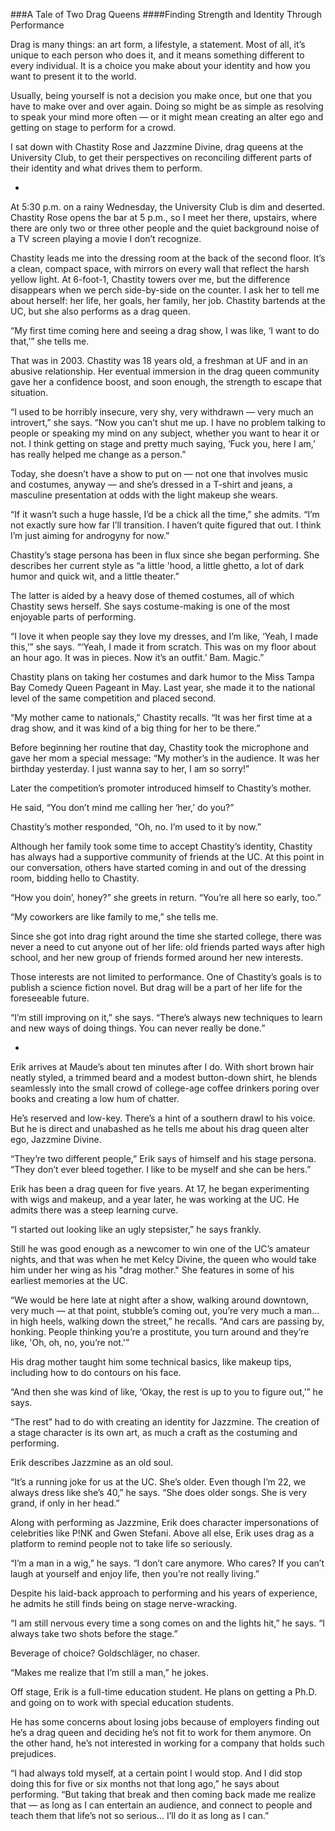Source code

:###A Tale of Two Drag Queens
####Finding Strength and Identity Through Performance

Drag is many things: an art form, a lifestyle, a statement. Most of all, it’s unique to each person who does it, and it means something different to every individual. It is a choice you make about your identity and how you want to present it to the world. 

Usually, being yourself is not a decision you make once, but one that you have to make over and over again. Doing so might be as simple as resolving to speak your mind more often — or it might mean creating an alter ego and getting on stage to perform for a crowd. 

I sat down with Chastity Rose and Jazzmine Divine, drag queens at the University Club, to get their perspectives on reconciling different parts of their identity and what drives them to perform. 

*

At 5:30 p.m. on a rainy Wednesday, the University Club is dim and deserted. Chastity Rose opens the bar at 5 p.m., so I meet her there, upstairs, where there are only two or three other people and the quiet background noise of a TV screen playing a movie I don’t recognize.  

Chastity leads me into the dressing room at the back of the second floor. It’s a clean, compact space, with mirrors on every wall that reflect the harsh yellow light. At 6-foot-1, Chastity towers over me, but the difference disappears when we perch side-by-side on the counter. I ask her to tell me about herself: her life, her goals, her family, her job. Chastity bartends at the UC, but she also performs as a drag queen.

“My first time coming here and seeing a drag show, I was like, ‘I want to do that,’” she tells me. 

That was in 2003. Chastity was 18 years old, a freshman at UF and in an abusive relationship. Her eventual immersion in the drag queen community gave her a confidence boost, and soon enough, the strength to escape that situation. 

“I used to be horribly insecure, very shy, very withdrawn — very much an introvert,” she says. “Now you can’t shut me up. I have no problem talking to people or speaking my mind on any subject, whether you want to hear it or not. I think getting on stage and pretty much saying, ‘Fuck you, here I am,’ has really helped me change as a person.”

Today, she doesn’t have a show to put on — not one that involves music and costumes, anyway — and she’s dressed in a T-shirt and jeans, a masculine presentation at odds with the light makeup she wears. 

“If it wasn’t such a huge hassle, I’d be a chick all the time,” she admits. “I’m not exactly sure how far I’ll transition. I haven’t quite figured that out. I think I’m just aiming for androgyny for now.”

Chastity’s stage persona has been in flux since she began performing. She describes her current style as “a little 'hood, a little ghetto, a lot of dark humor and quick wit, and a little theater.” 

The latter is aided by a heavy dose of themed costumes, all of which Chastity sews herself. She says costume-making is one of the most enjoyable parts of performing.

“I love it when people say they love my dresses, and I’m like, ‘Yeah, I made this,’” she says. “‘Yeah, I made it from scratch. This was on my floor about an hour ago. It was in pieces. Now it’s an outfit.’ Bam. Magic.”

Chastity plans on taking her costumes and dark humor to the Miss Tampa Bay Comedy Queen Pageant in May. Last year, she made it to the national level of the same competition and placed second.

“My mother came to nationals,” Chastity recalls. “It was her first time at a drag show, and it was kind of a big thing for her to be there.” 

Before beginning her routine that day, Chastity took the microphone and gave her mom a special message: “My mother’s in the audience. It was her birthday yesterday. I just wanna say to her, I am so sorry!”

Later the competition’s promoter introduced himself to Chastity’s mother. 

He said, “You don’t mind me calling her ‘her,’ do you?”

Chastity’s mother responded, “Oh, no. I’m used to it by now.”

Although her family took some time to accept Chastity’s identity, Chastity has always had a supportive community of friends at the UC. At this point in our conversation, others have started coming in and out of the dressing room, bidding hello to Chastity. 

“How you doin’, honey?” she greets in return. “You’re all here so early, too.”

“My coworkers are like family to me,” she tells me. 

Since she got into drag right around the time she started college, there was never a need to cut anyone out of her life: old friends parted ways after high school, and her new group of friends formed around her new interests. 

Those interests are not limited to performance. One of Chastity’s goals is to publish a science fiction novel. But drag will be a part of her life for the foreseeable future.

“I’m still improving on it,” she says. “There’s always new techniques to learn and new ways of doing things. You can never really be done.” 

*

Erik arrives at Maude’s about ten minutes after I do. With short brown hair neatly styled, a trimmed beard and a modest button-down shirt, he blends seamlessly into the small crowd of college-age coffee drinkers poring over books and creating a low hum of chatter. 

He’s reserved and low-key. There’s a hint of a southern drawl to his voice. But he is direct and unabashed as he tells me about his drag queen alter ego, Jazzmine Divine. 

“They’re two different people,” Erik says of himself and his stage persona. “They don’t ever bleed together. I like to be myself and she can be hers.” 

Erik has been a drag queen for five years. At 17, he began experimenting with wigs and makeup, and a year later, he was working at the UC. He admits there was a steep learning curve.

“I started out looking like an ugly stepsister,” he says frankly.

Still he was good enough as a newcomer to win one of the UC’s amateur nights, and that was when he met Kelcy Divine, the queen who would take him under her wing as his "drag mother." She features in some of his earliest memories at the UC. 

“We would be here late at night after a show, walking around downtown, very much — at that point, stubble’s coming out, you’re very much a man... in high heels, walking down the street,” he recalls. “And cars are passing by, honking. People thinking you’re a prostitute, you turn around and they’re like, 'Oh, oh, no, you’re not.'”

His drag mother taught him some technical basics, like makeup tips, including how to do contours on his face.

“And then she was kind of like, ‘Okay, the rest is up to you to figure out,’” he says.

“The rest” had to do with creating an identity for Jazzmine. The creation of a stage character is its own art, as much a craft as the costuming and performing.

Erik describes Jazzmine as an old soul. 

“It’s a running joke for us at the UC. She’s older. Even though I’m 22, we always dress like she’s 40,” he says. “She does older songs. She is very grand, if only in her head.”

Along with performing as Jazzmine, Erik does character impersonations of celebrities like P!NK and Gwen Stefani. Above all else, Erik uses drag as a platform to remind people not to take life so seriously.

“I’m a man in a wig,” he says. “I don’t care anymore. Who cares? If you can’t laugh at yourself and enjoy life, then you’re not really living.”

Despite his laid-back approach to performing and his years of experience, he admits he still finds being on stage nerve-wracking.

“I am still nervous every time a song comes on and the lights hit,” he says. “I always take two shots before the stage.” 

Beverage of choice? Goldschläger, no chaser. 

“Makes me realize that I’m still a man,” he jokes.

Off stage, Erik is a full-time education student. He plans on getting a Ph.D. and going on to work with special education students. 

He has some concerns about losing jobs because of employers finding out he’s a drag queen and deciding he’s not fit to work for them anymore. On the other hand, he’s not interested in working for a company that holds such prejudices.

“I had always told myself, at a certain point I would stop. And I did stop doing this for five or six months not that long ago,” he says about performing. “But taking that break and then coming back made me realize that — as long as I can entertain an audience, and connect to people and teach them that life’s not so serious… I’ll do it as long as I can.”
----------------------------------------
> [WORK ITEM]
Only the lines from the top of the records through the line with "At 5:30 p.m." belong in the copy; write them out exactly, leaving out pictures.

> [RESPONSE AREA]
Source code

:###A Tale of Two Drag Queens
####Finding Strength and Identity Through Performance

Drag is many things: an art form, a lifestyle, a statement. Most of all, it’s unique to each person who does it, and it means something different to every individual. It is a choice you make about your identity and how you want to present it to the world. 

Usually, being yourself is not a decision you make once, but one that you have to make over and over again. Doing so might be as simple as resolving to speak your mind more often — or it might mean creating an alter ego and getting on stage to perform for a crowd. 

I sat down with Chastity Rose and Jazzmine Divine, drag queens at the University Club, to get their perspectives on reconciling different parts of their identity and what drives them to perform. 

*

At 5:30 p.m. on a rainy Wednesday, the University Club is dim and deserted. Chastity Rose opens the bar at 5 p.m., so I meet her there, upstairs, where there are only two or three other people and the quiet background noise of a TV screen playing a movie I don’t recognize.  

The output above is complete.